По выражению лица Черского было видно, что он не слишком хочет продолжать эту тему.
– Воевал, – наконец сказал он. – Еще как воевал…
– То есть?
– Ваш дядя принадлежал к тайной жандармерии. Был кинжальщиком, – добавил он, видя, что Рудницкий не понимает. – Приводил в исполнение смертельные приговоры над предателями и не только. Это и поссорило их.
– Поссорило?
– Не все поддерживали восстание. Я имею в виду поляков. Кинжальщики считали, что единственный метод, благодаря которому можно преодолеть сопротивление сомневающихся и противников восстания, – это террор. Их убивали. В конце шестьдесят третьего я и Арнольд пытались прорваться в Австрию. Тогда мы и встретили Марию Павловну.
– А сколько же лет ей было? Что она делала на территориях, охваченных войной?
– Чуть больше двадцати. Умер ее опекун, и Мария должна была уладить формальности с наследством. В Варшаве. Она получила, конечно же, эскорт, но он был уничтожен в случайном столкновении с каким-то партизанским отрядом недалеко от Люблина. Большинство солдат погибли, а на остальных начали охотиться крестьяне.
– Патриоты?
– Сомневаюсь, можно ли их так назвать, – сухо сказал Черский. – Скорее они хотели воспользоваться ситуацией. Мы появились в последний момент. Это была небольшая деревушка, называлась, кажется, Яблонна. Россияне защищались в какой-то халупе, а крестьяне ждали, пока у них закончатся патроны. У них были свои планы относительно вещей россиян и самой Марии…
– И что было дальше?
– Ничего особенного: мы разогнали мародеров и взяли россиян в плен. К их огромному облегчению. Нужно было что-то делать с Марией. Наконец мы решили сопроводить ее до ближайшей железнодорожной станции. Как и раненых россиян. На ногах держался только лейтенант, и он дал нам слово, что не выдаст своим.

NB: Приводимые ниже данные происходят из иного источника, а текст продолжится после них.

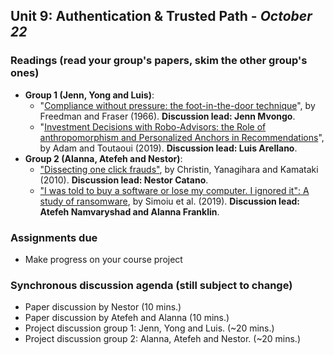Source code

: ## Unit 9: Authentication & Trusted Path - *October 22*

### Readings (read your group's papers, skim the other group's ones)

- **Group 1 (Jenn, Yong and Luis)**:
  - "[Compliance without pressure: the foot-in-the-door technique](https://psycnet.apa.org/record/1966-10825-001)", by Freedman and Fraser (1966). **Discussion  lead: Jenn Mvongo**.
  - "[Investment Decisions with Robo-Advisors: the Role of anthropomorphism and Personalized Anchors in Recommendations](https://www.semanticscholar.org/paper/Investment-Decisions-with-Robo-Advisors%3A-the-Role-Adam-Toutaoui/0a8b063ffd2d7e865bf34e89a1a37deb8baef4e7?p2df)", by Adam and Toutaoui (2019). **Discussion lead: Luis Arellano**.
- **Group 2 (Alanna, Atefeh and Nestor)**:
  - ["Dissecting one click frauds"](https://www.researchgate.net/publication/221609892_Dissecting_one_click_frauds), by Christin, Yanagihara and Kamataki (2010). **Discussion lead: Nestor Catano**.
  - ["I was told to buy a software or lose my computer. I ignored it": A study of ransomware](https://www.usenix.org/conference/soups2019/presentation/simoiu), by Simoiu et al. (2019). **Discussion lead: Atefeh Namvaryshad and Alanna Franklin**.

### Assignments due

  - Make progress on your course project

### Synchronous discussion agenda (still subject to change)

- Paper discussion by Nestor (10 mins.)
- Paper discussion by Atefeh and Alanna (10 mins.)
- Project discussion group 1: Jenn, Yong and Luis. (~20 mins.)
- Project discussion group 2: Alanna, Atefeh and Nestor. (~20 mins.)
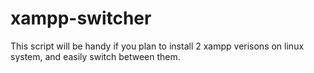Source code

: # xampp-switcher
This script will be handy if you plan to install 2 xampp verisons on linux system, and easily switch between them.
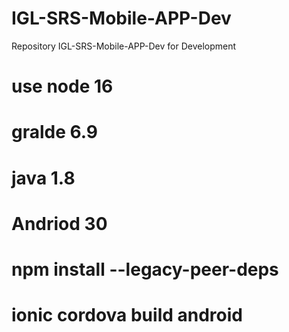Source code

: # IGL-SRS-Mobile-APP-Dev
Repository IGL-SRS-Mobile-APP-Dev for Development

# use node 16
# gralde 6.9
# java 1.8
# Andriod 30
# npm install --legacy-peer-deps
# ionic cordova build android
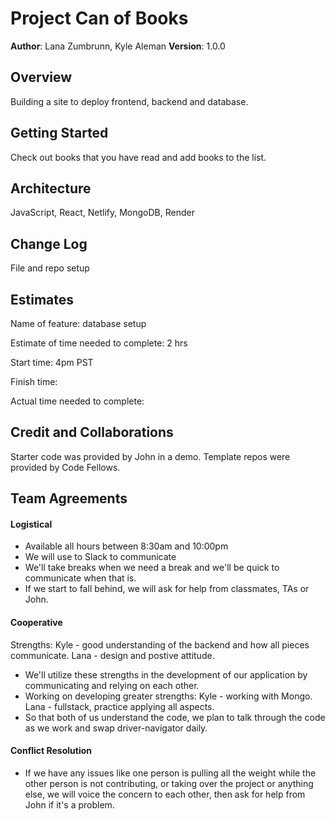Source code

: # Project Can of Books 

**Author**: Lana Zumbrunn, Kyle Aleman
**Version**: 1.0.0

## Overview
Building a site to deploy frontend, backend and database.

## Getting Started
Check out books that you have read and add books to the list. 

## Architecture
JavaScript, React, Netlify, MongoDB, Render

## Change Log
File and repo setup

## Estimates
Name of feature: database setup

Estimate of time needed to complete: 2 hrs

Start time: 4pm PST

Finish time:

Actual time needed to complete: 

## Credit and Collaborations
Starter code was provided by John in a demo. 
Template repos were provided by Code Fellows.


## Team Agreements

#### Logistical
- Available all hours between 8:30am and 10:00pm 
- We will use to Slack to communicate
- We'll take breaks when we need a break and we'll be quick to communicate when that is.
- If we start to fall behind, we will ask for help from classmates, TAs or John. 

#### Cooperative
Strengths: Kyle - good understanding of the backend and how all pieces communicate. Lana - design and postive attitude.
- We'll utilize these strengths in the development of our application by communicating and relying on each other. 
- Working on developing greater strengths: Kyle - working with Mongo. Lana - fullstack, practice applying all aspects. 
- So that both of us understand the code, we plan to talk through the code as we work and swap driver-navigator daily. 
#### Conflict Resolution
- If we have any issues like one person is pulling all the weight while the other person is not contributing, or taking over the project or anything else, we will voice the concern to each other, then ask for help from John if it's a problem.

– И что? Он сдержал слово?
– Сдержал.
– Это все?
– Не совсем. И я, и Арнольд влюбились в Марию.
– Понимаю, отцу повезло меньше, чем вам.
– Конечно, а позднее он встретил вашу мать.
– Она знает, кто я? Княгиня?
– Конечно, она узнала вас сразу, при первой встрече, вы очень похожи на своего отца.
– Так что вся эта история с предполагаемым родством…
– Да, это не шутка, по крайней мере, не до конца… Мария хотела позаботиться о вас.
– Безумие, – пробубнил Рудницкий. – А что с дядей? Что их поссорило с отцом?
– Мария, ясное дело. Ваш дядя считал, что Арнольд должен оставить ее в той деревеньке. И ваш отец не признавал методов кинжальщиков.
– Спасибо, что рассказали мне об этом. Прошу, все готово.
Черский кивнул и взял шляпу.
– Посетите нас, – попросил он. – Мария обрадуется.
– Обязательно, – пообещал Рудницкий.
«Наверное, действительно надо будет это сделать, – подумал он. – Если отец добивался внимания Марии Павловны, княгиня действительно является кем-то типа почти родственницы. Черт, еще этого мне не хватало».
Рудницкий отложил следующую книгу. Ни в одном гримуаре не было ничего, что напоминало хотя бы приблизительно символ, который был вырезан на теле дочери генерала Драгунова, а потом появился на плече Самарина.
Случалось так, что маги создавали тайный алфавит для собственного использования, однако иероглиф не производил впечатления выдуманного на ходу. Наоборот, он казался частью какой-то системы, хотя Рудницкий никак не мог найти доказательства своим подозрениям. Более того, при долгом рассматривании иероглиф внезапно стал трехмерным и начал вращаться вокруг своей оси так, словно его не касались общепринятые обязательные законы перспективы и оптики.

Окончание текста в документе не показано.